We generally take two approaches as we survey a research field and grasp their overall view. One of them is selecting articles by considering their importance and investigate deeply how they deal with the research topics. A specific feature of research articles is that they are related each other by citations (or references). The number of the citations from other articles, i.e., the number of the articles that cite the target article, is a simple but useful measure for evaluating the importance of the target article; which is called its citation count. Actually, the conventional databases, such as ScopusFootnote 1, use the citation count of articles in the function of sorting the result of a search. Impact factor [1, 3], a popular measure for evaluating academic journals, is calculated using the citation count of the articles published in the target journal. The h-index [4] measure for evaluating researchers is calculated on the basis of the number of the articles written by the target researcher and the citation counts to the articles.

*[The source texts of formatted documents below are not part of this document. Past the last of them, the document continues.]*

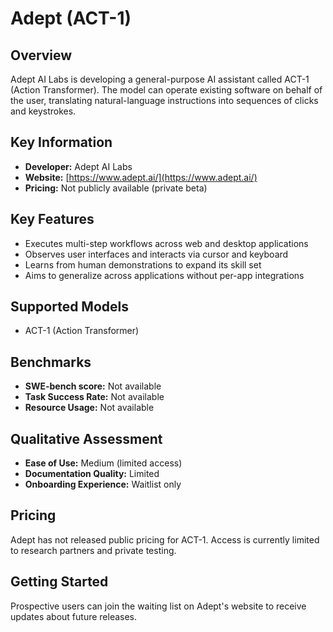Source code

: # Adept (ACT-1)

## Overview

Adept AI Labs is developing a general-purpose AI assistant called ACT-1 (Action Transformer). The model can operate existing software on behalf of the user, translating natural-language instructions into sequences of clicks and keystrokes.

## Key Information

- **Developer:** Adept AI Labs
- **Website:** [https://www.adept.ai/](https://www.adept.ai/)
- **Pricing:** Not publicly available (private beta)

## Key Features

- Executes multi-step workflows across web and desktop applications
- Observes user interfaces and interacts via cursor and keyboard
- Learns from human demonstrations to expand its skill set
- Aims to generalize across applications without per-app integrations

## Supported Models

- ACT-1 (Action Transformer)

## Benchmarks

- **SWE-bench score:** Not available
- **Task Success Rate:** Not available
- **Resource Usage:** Not available

## Qualitative Assessment

- **Ease of Use:** Medium (limited access)
- **Documentation Quality:** Limited
- **Onboarding Experience:** Waitlist only

## Pricing

Adept has not released public pricing for ACT-1. Access is currently limited to research partners and private testing.

## Getting Started

Prospective users can join the waiting list on Adept's website to receive updates about future releases.

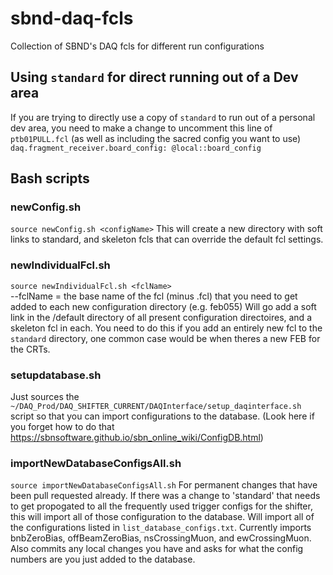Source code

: # sbnd-daq-fcls
Collection of SBND's DAQ fcls for different run configurations 

## Using `standard` for direct running out of a Dev area 
If you are trying to directly use a copy of `standard` to run out of a personal dev area, you need to make a change to uncomment this line of `ptb01PULL.fcl` (as well as including the sacred config you want to use)
`daq.fragment_receiver.board_config: @local::board_config`

## Bash scripts
### newConfig.sh
`source newConfig.sh <configName>`
This will create a new directory with soft links to standard, and skeleton fcls that can override the default fcl settings.

### newIndividualFcl.sh
`source newIndividualFcl.sh <fclName>  `                                                          
 --fclName = the base name of the fcl (minus .fcl) that you need to get added to each new configuration directory (e.g. feb055) 
Will go add a soft link in the <config>/default directory of all present configuration directoires, and a skeleton fcl in each. You need to do this if you add an entirely new fcl to the `standard` directory, one common case would be when theres a new FEB for the CRTs. 

### setupdatabase.sh
Just sources the `~/DAQ_Prod/DAQ_SHIFTER_CURRENT/DAQInterface/setup_daqinterface.sh` script so that you can import configurations to the database. (Look here if you forget how to do that https://sbnsoftware.github.io/sbn_online_wiki/ConfigDB.html)

### importNewDatabaseConfigsAll.sh
`source importNewDatabaseConfigsAll.sh`
For permanent changes that have been pull requested already. If there was a change to 'standard' that needs to get propogated to all the frequently used trigger configs for the shifter, this will import all of those configuration to the database. Will import all of the configurations listed in `list_database_configs.txt`. Currently imports bnbZeroBias, offBeamZeroBias, nsCrossingMuon, and ewCrossingMuon. Also commits any local changes you have and asks for what the config numbers are you just added to the database.


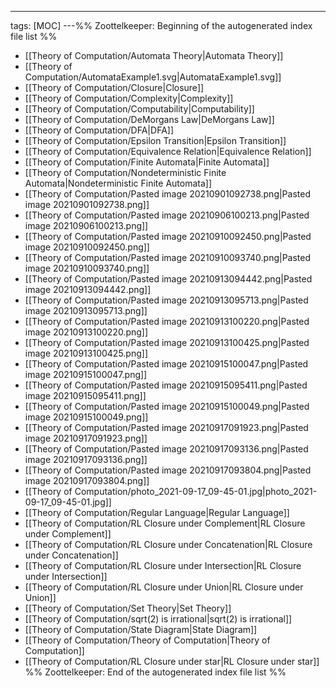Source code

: ---
tags: [MOC]
---%% Zoottelkeeper: Beginning of the autogenerated index file list  %%
- [[Theory of Computation/Automata Theory|Automata Theory]]
- [[Theory of Computation/AutomataExample1.svg|AutomataExample1.svg]]
- [[Theory of Computation/Closure|Closure]]
- [[Theory of Computation/Complexity|Complexity]]
- [[Theory of Computation/Computability|Computability]]
- [[Theory of Computation/DeMorgans Law|DeMorgans Law]]
- [[Theory of Computation/DFA|DFA]]
- [[Theory of Computation/Epsilon Transition|Epsilon Transition]]
- [[Theory of Computation/Equivalence Relation|Equivalence Relation]]
- [[Theory of Computation/Finite Automata|Finite Automata]]
- [[Theory of Computation/Nondeterministic Finite Automata|Nondeterministic Finite Automata]]
- [[Theory of Computation/Pasted image 20210901092738.png|Pasted image 20210901092738.png]]
- [[Theory of Computation/Pasted image 20210906100213.png|Pasted image 20210906100213.png]]
- [[Theory of Computation/Pasted image 20210910092450.png|Pasted image 20210910092450.png]]
- [[Theory of Computation/Pasted image 20210910093740.png|Pasted image 20210910093740.png]]
- [[Theory of Computation/Pasted image 20210913094442.png|Pasted image 20210913094442.png]]
- [[Theory of Computation/Pasted image 20210913095713.png|Pasted image 20210913095713.png]]
- [[Theory of Computation/Pasted image 20210913100220.png|Pasted image 20210913100220.png]]
- [[Theory of Computation/Pasted image 20210913100425.png|Pasted image 20210913100425.png]]
- [[Theory of Computation/Pasted image 20210915100047.png|Pasted image 20210915100047.png]]
- [[Theory of Computation/Pasted image 20210915095411.png|Pasted image 20210915095411.png]]
- [[Theory of Computation/Pasted image 20210915100049.png|Pasted image 20210915100049.png]]
- [[Theory of Computation/Pasted image 20210917091923.png|Pasted image 20210917091923.png]]
- [[Theory of Computation/Pasted image 20210917093136.png|Pasted image 20210917093136.png]]
- [[Theory of Computation/Pasted image 20210917093804.png|Pasted image 20210917093804.png]]
- [[Theory of Computation/photo_2021-09-17_09-45-01.jpg|photo_2021-09-17_09-45-01.jpg]]
- [[Theory of Computation/Regular Language|Regular Language]]
- [[Theory of Computation/RL Closure under Complement|RL Closure under Complement]]
- [[Theory of Computation/RL Closure under Concatenation|RL Closure under Concatenation]]
- [[Theory of Computation/RL Closure under Intersection|RL Closure under Intersection]]
- [[Theory of Computation/RL Closure under Union|RL Closure under Union]]
- [[Theory of Computation/Set Theory|Set Theory]]
- [[Theory of Computation/sqrt(2) is irrational|sqrt(2) is irrational]]
- [[Theory of Computation/State Diagram|State Diagram]]
- [[Theory of Computation/Theory of Computation|Theory of Computation]]
- [[Theory of Computation/RL Closure under star|RL Closure under star]]
%% Zoottelkeeper: End of the autogenerated index file list  %%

The other approach to get useful information for surveying a research field is investigating the structural features of citations between research articles. In this paper, we call the graph that represents the citation relations between the articles the citation graph.

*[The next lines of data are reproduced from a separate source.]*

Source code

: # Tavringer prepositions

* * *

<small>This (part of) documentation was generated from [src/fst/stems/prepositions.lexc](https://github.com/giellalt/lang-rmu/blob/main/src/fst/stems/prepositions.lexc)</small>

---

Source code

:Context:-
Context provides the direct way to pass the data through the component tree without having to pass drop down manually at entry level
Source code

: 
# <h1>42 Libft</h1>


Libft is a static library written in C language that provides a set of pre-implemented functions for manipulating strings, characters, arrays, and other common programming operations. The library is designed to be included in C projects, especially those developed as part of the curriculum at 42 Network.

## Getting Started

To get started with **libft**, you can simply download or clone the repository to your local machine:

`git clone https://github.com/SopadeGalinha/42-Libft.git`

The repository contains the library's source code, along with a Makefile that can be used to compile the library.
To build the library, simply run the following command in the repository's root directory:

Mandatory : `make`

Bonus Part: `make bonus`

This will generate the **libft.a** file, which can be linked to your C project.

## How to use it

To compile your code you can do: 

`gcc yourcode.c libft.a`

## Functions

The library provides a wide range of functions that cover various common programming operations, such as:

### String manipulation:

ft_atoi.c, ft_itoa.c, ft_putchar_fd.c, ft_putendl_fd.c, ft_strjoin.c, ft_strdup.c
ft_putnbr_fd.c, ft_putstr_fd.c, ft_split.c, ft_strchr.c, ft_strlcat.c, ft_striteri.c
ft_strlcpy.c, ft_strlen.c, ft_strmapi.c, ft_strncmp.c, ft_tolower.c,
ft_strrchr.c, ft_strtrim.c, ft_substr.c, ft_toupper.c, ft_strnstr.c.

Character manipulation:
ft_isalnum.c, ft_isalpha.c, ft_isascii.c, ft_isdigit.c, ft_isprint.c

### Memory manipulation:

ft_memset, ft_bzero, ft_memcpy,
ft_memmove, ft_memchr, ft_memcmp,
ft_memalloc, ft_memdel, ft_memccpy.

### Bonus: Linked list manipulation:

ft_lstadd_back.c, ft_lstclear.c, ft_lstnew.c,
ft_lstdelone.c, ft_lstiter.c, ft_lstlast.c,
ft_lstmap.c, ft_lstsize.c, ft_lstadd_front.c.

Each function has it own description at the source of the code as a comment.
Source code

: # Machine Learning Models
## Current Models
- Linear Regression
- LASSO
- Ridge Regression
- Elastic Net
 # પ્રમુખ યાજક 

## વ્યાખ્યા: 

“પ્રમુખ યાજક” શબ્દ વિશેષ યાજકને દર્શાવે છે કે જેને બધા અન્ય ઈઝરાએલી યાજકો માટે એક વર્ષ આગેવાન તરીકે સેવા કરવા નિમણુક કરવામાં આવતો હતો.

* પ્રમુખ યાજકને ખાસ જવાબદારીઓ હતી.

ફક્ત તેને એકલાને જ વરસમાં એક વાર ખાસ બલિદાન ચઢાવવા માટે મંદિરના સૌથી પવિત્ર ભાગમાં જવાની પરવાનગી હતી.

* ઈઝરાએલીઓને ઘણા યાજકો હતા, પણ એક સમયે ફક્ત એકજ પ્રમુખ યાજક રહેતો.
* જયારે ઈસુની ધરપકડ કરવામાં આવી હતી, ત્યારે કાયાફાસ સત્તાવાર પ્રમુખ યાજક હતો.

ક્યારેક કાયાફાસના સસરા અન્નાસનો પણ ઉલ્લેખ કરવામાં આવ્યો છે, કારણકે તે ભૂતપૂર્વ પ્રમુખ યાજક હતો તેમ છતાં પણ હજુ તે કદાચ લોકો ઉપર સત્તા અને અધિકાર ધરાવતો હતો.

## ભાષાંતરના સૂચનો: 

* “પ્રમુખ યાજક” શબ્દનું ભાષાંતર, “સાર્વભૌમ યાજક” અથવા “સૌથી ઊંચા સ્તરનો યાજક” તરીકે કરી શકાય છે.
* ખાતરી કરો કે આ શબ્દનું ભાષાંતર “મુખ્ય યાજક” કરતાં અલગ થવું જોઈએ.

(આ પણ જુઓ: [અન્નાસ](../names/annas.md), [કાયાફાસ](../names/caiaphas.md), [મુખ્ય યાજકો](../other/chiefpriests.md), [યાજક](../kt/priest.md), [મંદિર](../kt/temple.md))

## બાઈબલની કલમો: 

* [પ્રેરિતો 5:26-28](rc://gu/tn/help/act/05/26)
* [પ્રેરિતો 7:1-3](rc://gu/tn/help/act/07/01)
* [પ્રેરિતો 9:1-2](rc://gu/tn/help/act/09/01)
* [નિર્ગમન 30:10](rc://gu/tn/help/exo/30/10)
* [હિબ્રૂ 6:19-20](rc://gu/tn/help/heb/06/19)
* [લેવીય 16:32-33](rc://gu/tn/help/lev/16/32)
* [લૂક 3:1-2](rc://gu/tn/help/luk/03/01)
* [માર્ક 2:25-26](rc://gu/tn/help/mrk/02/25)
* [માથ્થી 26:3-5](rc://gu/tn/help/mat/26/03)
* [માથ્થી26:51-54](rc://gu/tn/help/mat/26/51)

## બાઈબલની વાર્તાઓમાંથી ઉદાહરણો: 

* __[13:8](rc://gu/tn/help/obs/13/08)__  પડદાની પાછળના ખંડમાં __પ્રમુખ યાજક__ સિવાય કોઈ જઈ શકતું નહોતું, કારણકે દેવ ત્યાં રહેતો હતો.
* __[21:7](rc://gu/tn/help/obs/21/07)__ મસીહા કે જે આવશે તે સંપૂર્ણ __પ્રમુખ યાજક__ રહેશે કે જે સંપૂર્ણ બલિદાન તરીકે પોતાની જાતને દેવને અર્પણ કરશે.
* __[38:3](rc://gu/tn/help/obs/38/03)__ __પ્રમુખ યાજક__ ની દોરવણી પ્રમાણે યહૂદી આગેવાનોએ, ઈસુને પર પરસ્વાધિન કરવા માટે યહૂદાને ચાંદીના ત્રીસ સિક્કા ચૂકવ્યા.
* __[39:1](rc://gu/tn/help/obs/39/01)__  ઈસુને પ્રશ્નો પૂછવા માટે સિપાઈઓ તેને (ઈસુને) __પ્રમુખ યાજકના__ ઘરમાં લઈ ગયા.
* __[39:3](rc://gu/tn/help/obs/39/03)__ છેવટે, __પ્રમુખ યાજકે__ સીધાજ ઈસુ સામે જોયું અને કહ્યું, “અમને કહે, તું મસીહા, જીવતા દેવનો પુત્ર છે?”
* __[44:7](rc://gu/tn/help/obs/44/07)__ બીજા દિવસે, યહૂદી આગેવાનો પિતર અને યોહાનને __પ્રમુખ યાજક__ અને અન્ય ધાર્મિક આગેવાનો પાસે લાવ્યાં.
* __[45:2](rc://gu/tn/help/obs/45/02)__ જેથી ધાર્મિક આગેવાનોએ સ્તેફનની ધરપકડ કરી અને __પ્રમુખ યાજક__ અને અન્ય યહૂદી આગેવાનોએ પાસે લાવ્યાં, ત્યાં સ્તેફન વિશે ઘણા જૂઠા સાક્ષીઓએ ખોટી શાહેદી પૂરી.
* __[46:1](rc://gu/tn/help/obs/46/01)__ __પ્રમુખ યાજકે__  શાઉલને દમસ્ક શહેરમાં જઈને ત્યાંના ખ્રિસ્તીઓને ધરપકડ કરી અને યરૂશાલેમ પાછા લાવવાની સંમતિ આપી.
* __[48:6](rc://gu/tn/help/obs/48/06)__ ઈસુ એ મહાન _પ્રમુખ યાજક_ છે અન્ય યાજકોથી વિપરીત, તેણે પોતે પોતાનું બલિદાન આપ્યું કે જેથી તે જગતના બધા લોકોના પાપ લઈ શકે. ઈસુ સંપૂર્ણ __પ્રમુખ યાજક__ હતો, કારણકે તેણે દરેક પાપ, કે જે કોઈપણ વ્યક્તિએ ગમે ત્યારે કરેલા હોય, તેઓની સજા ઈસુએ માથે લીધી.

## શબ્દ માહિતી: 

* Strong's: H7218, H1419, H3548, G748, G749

We take the research of Garfield et al. [2] as an example for structural analysis of citation graph. They conducted an analysis on the history of a research area by using a figure of the citation relations between the concerned articles.

Structural analysis can be used as a complement to the approach using the citation count. Suppose there are two articles having the same citation count. It may happen that their citation graphs are contrastingly different; e.g., one may have a long chain of citations in a specific research topic, whereas the other may be cited by the papers relating to a wide variety of research topics. Thus, it is preferable to evaluate the papers on the basis of these two approaches as we perform a survey of a research field.

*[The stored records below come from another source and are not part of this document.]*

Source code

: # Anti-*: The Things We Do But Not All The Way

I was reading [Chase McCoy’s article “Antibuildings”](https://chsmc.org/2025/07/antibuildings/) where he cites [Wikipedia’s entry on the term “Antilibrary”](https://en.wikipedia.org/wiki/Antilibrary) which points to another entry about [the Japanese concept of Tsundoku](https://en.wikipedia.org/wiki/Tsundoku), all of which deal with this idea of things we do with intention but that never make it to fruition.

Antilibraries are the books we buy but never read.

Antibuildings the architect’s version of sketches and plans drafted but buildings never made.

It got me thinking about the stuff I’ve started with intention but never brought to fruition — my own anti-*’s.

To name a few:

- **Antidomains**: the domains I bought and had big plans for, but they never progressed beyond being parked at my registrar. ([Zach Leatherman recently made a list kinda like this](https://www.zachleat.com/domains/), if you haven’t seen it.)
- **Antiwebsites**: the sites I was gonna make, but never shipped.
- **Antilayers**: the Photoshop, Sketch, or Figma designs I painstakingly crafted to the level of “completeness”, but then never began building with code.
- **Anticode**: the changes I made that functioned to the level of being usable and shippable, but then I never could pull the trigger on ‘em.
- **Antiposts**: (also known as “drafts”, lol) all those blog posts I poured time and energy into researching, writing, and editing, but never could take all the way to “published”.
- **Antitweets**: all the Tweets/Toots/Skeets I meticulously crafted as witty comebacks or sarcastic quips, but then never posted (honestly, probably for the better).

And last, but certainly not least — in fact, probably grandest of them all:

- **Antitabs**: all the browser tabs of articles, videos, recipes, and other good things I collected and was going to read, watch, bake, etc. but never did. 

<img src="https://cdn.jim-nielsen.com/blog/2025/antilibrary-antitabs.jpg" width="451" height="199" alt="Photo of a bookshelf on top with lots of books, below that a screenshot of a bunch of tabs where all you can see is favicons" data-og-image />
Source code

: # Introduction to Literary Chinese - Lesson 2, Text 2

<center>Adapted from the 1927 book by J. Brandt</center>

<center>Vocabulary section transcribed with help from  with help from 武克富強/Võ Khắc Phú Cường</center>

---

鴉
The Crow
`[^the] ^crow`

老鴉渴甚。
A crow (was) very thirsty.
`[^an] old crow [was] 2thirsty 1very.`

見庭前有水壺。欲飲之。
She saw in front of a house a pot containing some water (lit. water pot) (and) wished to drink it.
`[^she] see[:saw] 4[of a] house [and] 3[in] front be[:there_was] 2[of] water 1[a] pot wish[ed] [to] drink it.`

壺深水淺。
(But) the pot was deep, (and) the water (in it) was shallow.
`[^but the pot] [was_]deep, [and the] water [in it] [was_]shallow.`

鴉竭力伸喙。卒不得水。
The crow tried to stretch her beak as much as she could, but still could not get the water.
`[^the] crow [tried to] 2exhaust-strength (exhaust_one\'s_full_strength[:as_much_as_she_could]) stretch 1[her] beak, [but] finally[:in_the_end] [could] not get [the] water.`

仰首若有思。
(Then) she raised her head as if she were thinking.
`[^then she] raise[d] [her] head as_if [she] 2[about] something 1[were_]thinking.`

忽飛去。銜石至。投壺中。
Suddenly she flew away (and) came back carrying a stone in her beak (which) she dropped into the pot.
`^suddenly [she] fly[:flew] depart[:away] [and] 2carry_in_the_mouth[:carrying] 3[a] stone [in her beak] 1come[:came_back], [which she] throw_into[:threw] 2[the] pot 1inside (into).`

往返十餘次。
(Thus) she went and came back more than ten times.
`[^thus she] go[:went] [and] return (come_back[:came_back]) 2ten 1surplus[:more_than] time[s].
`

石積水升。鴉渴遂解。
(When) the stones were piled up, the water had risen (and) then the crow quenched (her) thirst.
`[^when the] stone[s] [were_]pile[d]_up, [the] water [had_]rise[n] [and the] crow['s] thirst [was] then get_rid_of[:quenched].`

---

As we have pointed out, it is an important task to find out important articles and to capture the relations between them for surveying a research field. As a part of “research automation,” a search engine system will play a very important role in pursuing our research activities more effectively and more efficiently. Also, since such activities are basically carried out in trial-and-error, such system should be designed as an interactive system, and thus HCI is a crucial part in designing such a system.

In this paper, we propose a system which visualizes the citation relations of important articles in terms of citation count and how they are connected, so that the user can interactively specify which graph to display. In this visualization, the user of the system chooses the nodes and edges of the displayed citation graph by considering the paths from particular nodes. We can interactively choose an article by clicking the node to see detailed information of the article. The graph can be changed by restricting the length of the path or the number of the edges of each node.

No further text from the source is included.